* **PROBLEM STATEMENT**:
Would you print the whole listing again, word for word?
───── RECORDS TO USE ─────
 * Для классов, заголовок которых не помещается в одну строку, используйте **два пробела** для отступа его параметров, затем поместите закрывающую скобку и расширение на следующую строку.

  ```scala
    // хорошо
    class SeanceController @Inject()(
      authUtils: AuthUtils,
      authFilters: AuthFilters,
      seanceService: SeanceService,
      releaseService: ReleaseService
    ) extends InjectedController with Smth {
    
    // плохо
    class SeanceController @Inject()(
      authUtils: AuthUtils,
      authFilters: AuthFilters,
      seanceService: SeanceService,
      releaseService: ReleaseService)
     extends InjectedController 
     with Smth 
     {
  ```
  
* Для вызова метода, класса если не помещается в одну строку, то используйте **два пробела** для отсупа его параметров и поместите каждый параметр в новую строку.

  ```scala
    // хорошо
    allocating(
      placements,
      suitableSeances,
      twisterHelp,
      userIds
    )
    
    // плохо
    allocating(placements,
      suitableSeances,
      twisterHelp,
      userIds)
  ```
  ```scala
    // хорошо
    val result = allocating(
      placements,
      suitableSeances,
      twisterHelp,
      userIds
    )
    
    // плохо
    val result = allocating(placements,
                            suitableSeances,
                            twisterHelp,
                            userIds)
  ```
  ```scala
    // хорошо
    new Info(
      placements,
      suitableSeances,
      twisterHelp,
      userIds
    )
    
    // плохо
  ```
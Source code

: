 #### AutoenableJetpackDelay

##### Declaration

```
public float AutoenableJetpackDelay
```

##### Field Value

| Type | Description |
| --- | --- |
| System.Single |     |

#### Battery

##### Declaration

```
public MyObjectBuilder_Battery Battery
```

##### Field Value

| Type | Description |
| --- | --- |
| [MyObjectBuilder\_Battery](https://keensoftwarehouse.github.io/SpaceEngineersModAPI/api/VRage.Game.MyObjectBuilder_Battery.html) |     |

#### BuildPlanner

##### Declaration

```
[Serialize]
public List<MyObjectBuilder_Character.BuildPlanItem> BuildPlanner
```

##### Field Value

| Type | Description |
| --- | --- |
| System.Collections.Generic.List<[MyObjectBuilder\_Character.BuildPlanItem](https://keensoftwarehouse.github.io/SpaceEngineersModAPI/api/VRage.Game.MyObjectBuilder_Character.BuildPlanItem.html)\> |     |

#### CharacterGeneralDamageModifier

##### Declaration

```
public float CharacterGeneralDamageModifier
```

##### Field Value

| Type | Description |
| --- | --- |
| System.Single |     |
─────
* **RESPONSE AREA**:
 * Для классов, заголовок которых не помещается в одну строку, используйте **два пробела** для отступа его параметров, затем поместите закрывающую скобку и расширение на следующую строку.

  ```scala
    // хорошо
    class SeanceController @Inject()(
      authUtils: AuthUtils,
      authFilters: AuthFilters,
      seanceService: SeanceService,
      releaseService: ReleaseService
    ) extends InjectedController with Smth {
    
    // плохо
    class SeanceController @Inject()(
      authUtils: AuthUtils,
      authFilters: AuthFilters,
      seanceService: SeanceService,
      releaseService: ReleaseService)
     extends InjectedController 
     with Smth 
     {
  ```
  
* Для вызова метода, класса если не помещается в одну строку, то используйте **два пробела** для отсупа его параметров и поместите каждый параметр в новую строку.

  ```scala
    // хорошо
    allocating(
      placements,
      suitableSeances,
      twisterHelp,
      userIds
    )
    
    // плохо
    allocating(placements,
      suitableSeances,
      twisterHelp,
      userIds)
  ```
  ```scala
    // хорошо
    val result = allocating(
      placements,
      suitableSeances,
      twisterHelp,
      userIds
    )
    
    // плохо
    val result = allocating(placements,
                            suitableSeances,
                            twisterHelp,
                            userIds)
  ```
  ```scala
    // хорошо
    new Info(
      placements,
      suitableSeances,
      twisterHelp,
      userIds
    )
    
    // плохо
  ```
Source code

: #### AutoenableJetpackDelay

##### Declaration

```
public float AutoenableJetpackDelay
```

##### Field Value

| Type | Description |
| --- | --- |
| System.Single |     |

#### Battery

##### Declaration

```
public MyObjectBuilder_Battery Battery
```

##### Field Value

| Type | Description |
| --- | --- |
| [MyObjectBuilder\_Battery](https://keensoftwarehouse.github.io/SpaceEngineersModAPI/api/VRage.Game.MyObjectBuilder_Battery.html) |     |

#### BuildPlanner

##### Declaration

```
[Serialize]
public List<MyObjectBuilder_Character.BuildPlanItem> BuildPlanner
```

##### Field Value

| Type | Description |
| --- | --- |
| System.Collections.Generic.List<[MyObjectBuilder\_Character.BuildPlanItem](https://keensoftwarehouse.github.io/SpaceEngineersModAPI/api/VRage.Game.MyObjectBuilder_Character.BuildPlanItem.html)\> |     |

#### CharacterGeneralDamageModifier

##### Declaration

```
public float CharacterGeneralDamageModifier
```

##### Field Value

| Type | Description |
| --- | --- |
| System.Single |     |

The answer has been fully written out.